# Static Probabilistic Timing Analysis for Multicore Processors with Shared Cache

Robert I. Davis, Jack Whitham, Computer Science Department, University of York, UK rob.davis@york.ac.uk, jack.whitham@york.ac.uk Dorin Maxim INRIA Nancy-Grand Est, France dorin.maxim@inria.fr

### I. INTRODUCTION

As a result of stringent requirements on size, weight, and power consumption (SWaP), as well as the need to provide advanced new functionality through software, critical real-time embedded systems in the aerospace, space, and automotive markets are beginning to make use of multicore processors for hard real-time applications. The deployment of hard real-time applications on advanced multicore processors requires a number of challenges to be overcome. A wealth of research has been done on scheduling and schedulability analysis for multicore platforms (see [7] for a survey); however, this work needs to be underpinned by safe and tight estimates of the Worst-Case Execution Time (WCET) of component tasks. Considerable work has been done on WCET analysis assuming non-pre-emptive execution on single processors (see [13] for a survey), and the impact of Cache Related Pre-emption Delays (CRPD) has been taken into account for multitasking systems [1], [2], [11]. However, research into adapting WCET techniques to address the challenges of multicore processors, and specifically the use of caches that are shared between two or more processors, is in its infancy.

Many multicore processors make use of a cache hierarchy with private L1 caches per core and an L2 cache shared between cores. Sharing the L2 cache provides a significant performance boost over private L2 caches of the same total size, improving average-case performance and energy efficiency; however, the inter-core cache interference makes the WCET analysis problem extremely challenging. The problem is exacerbated by timing anomalies: The worst-case path for code executed in isolation may no longer be the worst-case path when inter-core cache contention is accounted for – see Figure 2 in [14].

The simplest and, as far as we are aware, the only compositional solution available so far is to assume that all L2 accesses are cache misses; however, as L2 latencies are typically high this is extremely pessimistic. Initial papers in this area [10], [14], [15], and [16] provide analysis which has complex dependencies on the detailed execution behaviour of contending tasks on other cores. However, details of the contending tasks may not necessarily be available for analysis, and even if they are, then such cross dependencies go against requirements for composability, which are necessary for the efficient development and integration of complex systems.
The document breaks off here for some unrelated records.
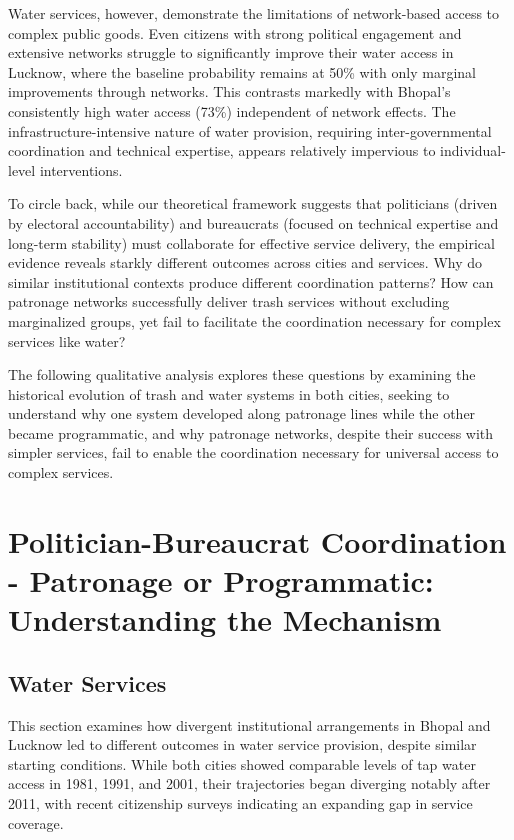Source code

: Water services, however, demonstrate the limitations of network-based access to complex public goods. Even citizens with strong political engagement and extensive networks struggle to significantly improve their water access in Lucknow, where the baseline probability remains at 50\% with only marginal improvements through networks. This contrasts markedly with Bhopal's consistently high water access (73\%) independent of network effects. The infrastructure-intensive nature of water provision, requiring inter-governmental coordination and technical expertise, appears relatively impervious to individual-level interventions.


To circle back, while our theoretical framework suggests that politicians (driven by electoral accountability) and bureaucrats (focused on technical expertise and long-term stability) must collaborate for effective service delivery, the empirical evidence reveals starkly different outcomes across cities and services. Why do similar institutional contexts produce different coordination patterns? How can patronage networks successfully deliver trash services without excluding marginalized groups, yet fail to facilitate the coordination necessary for complex services like water? 

The following qualitative analysis explores these questions by examining the historical evolution of trash and water systems in both cities, seeking to understand why one system developed along patronage lines while the other became programmatic, and why patronage networks, despite their success with simpler services, fail to enable the coordination necessary for universal access to complex services.

\section{Politician-Bureaucrat Coordination - Patronage or Programmatic: Understanding the Mechanism}

\vspace{5mm}

\subsection{Water Services}
This section examines how divergent institutional arrangements in Bhopal and Lucknow led to different outcomes in water service provision, despite similar starting conditions. While both cities showed comparable levels of tap water access in 1981, 1991, and 2001, their trajectories began diverging notably after 2011, with recent citizenship surveys indicating an expanding gap in service coverage.

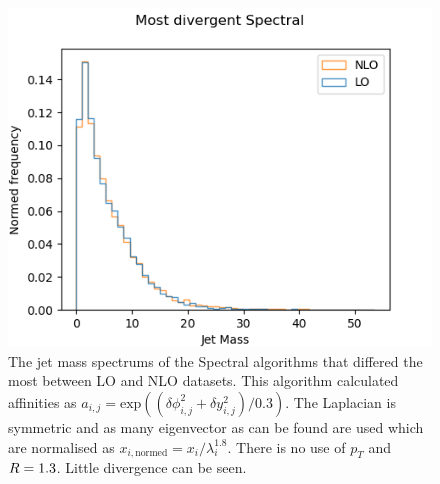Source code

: \begin{figure}[htp]
\begin{minipage}[c]{0.45\textwidth}
        \includegraphics[width=\textwidth]{graphics/worst_spectral_histOnly.png}
        \caption{The jet mass spectrums of the Spectral algorithms that
                 differed the most between LO and NLO datasets.
                 This algorithm calculated affinities as
                 \(a_{i,j} = \text{exp}\left((\delta \phi_{i, j}^2 + \delta y_{i, j}^2)/0.3\right)\).
                 The Laplacian is symmetric and 
                 as many eigenvector as can be found are used which are
                 normalised as \(x_{i,\text{normed}} = x_i/\lambda_i^{1.8}\).
                 There is no use of \(p_T\) and \(R{} = 1.3\).
                 Little divergence can be seen.
        }\label{fig:spectralircexample}
    \end{minipage}
\end{figure}    

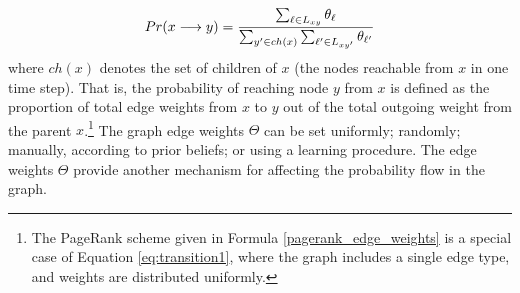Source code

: \documentclass[11pt,oneside]{book}
\newcommand{\edge}[3]{{#1}\buildrel{#2}\over\longrightarrow{#3}}
\begin{document}
\begin{equation}
Pr(\edge{x}{}{y}) = 
{\sum_{\ell \in L_{xy}}\theta_{\ell} 
\over 
\sum_{y' \in ch(x)}\sum_{\ell' \in L_{xy'}}\theta_{\ell'}}
\label{eq:transition1}
\end{equation} 
where $ch(x)$ denotes the set of children of $x$ (the nodes reachable
from $x$ in one time step). That is, the probability of reaching node
$y$ from $x$ is defined as the proportion of total edge weights from
$x$ to $y$ out of the total outgoing weight from the parent
$x$.\footnote{The PageRank scheme given in Formula
  \ref{pagerank_edge_weights} is a special case of Equation
  \ref{eq:transition1}, where the graph includes a single edge type,
  and weights are distributed uniformly.} The graph edge weights
$\Theta$ can be set uniformly; randomly; manually, according to prior
beliefs; or using a learning procedure. The edge weights $\Theta$
provide another mechanism for affecting the probability flow in the
graph.
\fi

\end{document}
#### II. PROBABILISTIC APPROACH

One possible solution is to make use of randomisation techniques, in particular random cache replacement policies, which make the probability of pathological cases vanishingly small. Static Probabilistic Timing Analysis (SPTA) has been developed for single processor systems assuming both evict-on-access [4] and evict-on-miss policies [8], with analysis of probabilistic CRPDs also given in [8]. Such approaches have the potential to provide an increase in the level of performance of hard real-time systems that can be guaranteed with respect to an acceptable threshold for the timing failure rate [3], particularly as the bounds provided degrade far less rapidly, with respect to incomplete information about the execution history, than the WCET computed assuming deterministic cache replacement policies [12].

It is our conjecture that in the multicore case, with shared caches, random cache replacement policies have the potential to break dependencies on execution history and specific inter-core cache contention, and so permit effective probabilistic WCET analysis that supports timing composition. This is particularly important in the case of mixed-criticality systems where the tasks running on other processors may be of lower criticality. Separation via a simple interface, independent of task behaviour or misbehaviour, ensures that lower criticality tasks have a strictly bounded effect on higher criticality tasks of interest through interactions via the shared cache. A similar argument applies to open systems, where non-real-time tasks may be downloaded and run on a specific core. Here the complete set of tasks is not available at design time for analysis.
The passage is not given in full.